KPI’s, both lagging and leading, should :

1 – encourage behaviour that is in the best interest of the organization (not just Maintenance),

2 – be easy to measure,

3 – be difficult to manipulate,

4 – be “balanced”

5 – be consistent,

6 – provide enough information to show a trend and

7 – provide information that clarifies the action to be taken if the measurement is not on target.

Expanding on these 7 points:

1 – encourage behaviour that is in the best interest of the organization.

Some leading maintenance KPI’s, especially if they are linked to an incentive programme of any kind, may result in behaviour that you would like to avoid.

A good example is “Adherence to schedule”, which is a measure of the maintenance work that is done in a given period compared to the work that was scheduled to be done. If a lot of emphasis is attached to this measure productivity is guaranteed to drop because the easy way to achieve good adherence to schedule is to under-schedule by over-estimating each work order.

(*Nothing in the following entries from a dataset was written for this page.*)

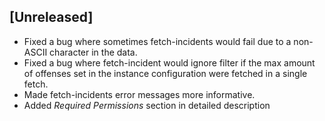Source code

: ## [Unreleased]
* Fixed a bug where sometimes fetch-incidents would fail due to a non-ASCII character in the data.
* Fixed a bug where fetch-incident would ignore filter if the max amount of offenses set in the instance configuration were fetched in a single fetch.
* Made fetch-incidents error messages more informative.
* Added *Required Permissions* section in detailed description
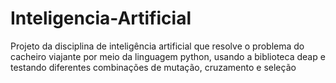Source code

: # Inteligencia-Artificial
Projeto da disciplina de inteligência artificial que resolve o problema do cacheiro viajante por meio da linguagem  python, usando a biblioteca deap e testando diferentes combinações de mutação,  cruzamento e seleção
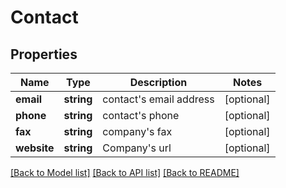 # Contact

## Properties
Name | Type | Description | Notes
------------ | ------------- | ------------- | -------------
**email** | **string** | contact&#x27;s email address | [optional] 
**phone** | **string** | contact&#x27;s phone | [optional] 
**fax** | **string** | company&#x27;s fax | [optional] 
**website** | **string** | Company&#x27;s url | [optional] 

[[Back to Model list]](../../README.md#documentation-for-models) [[Back to API list]](../../README.md#documentation-for-api-endpoints) [[Back to README]](../../README.md)

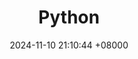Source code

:---
layout: post
title: Python
date: 2024-11-10 21:10:44 +08000
categories: blog
tags: [Python,Variables,Data,Data Types,Control Flow,Python List,Loops,Dictionaries,Scope,CSV,List Complrehension]
---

Expecting work to be done exactly to a schedule ignores a basic fact of maintenance, and that is there is hardly a maintenance job done for which the scope and the time it will take is exactly known before it is started. Jobs will nearly always take more or less time than expected. (see “Why is scheduling so difficult“)

In the tables that follow, a number of lagging and leading KPI’s are listed, and the extent to which each encourages the behaviour that is wanted is shown in the “Encourage desired behaviour?” column.

NOTE – Behaviour that is in the best interest of the organization also supports the Maintenance Statement of Purpose (see “The role of Maintenance“)

2 – Be easy to measure

Some information that would be useful in managing maintenance is difficult to measure. For example “Time spent waiting at the Storeroom” would be good to know but would require extensive observation to get a reliable figure. And the process of observation would almost certainly affect the result.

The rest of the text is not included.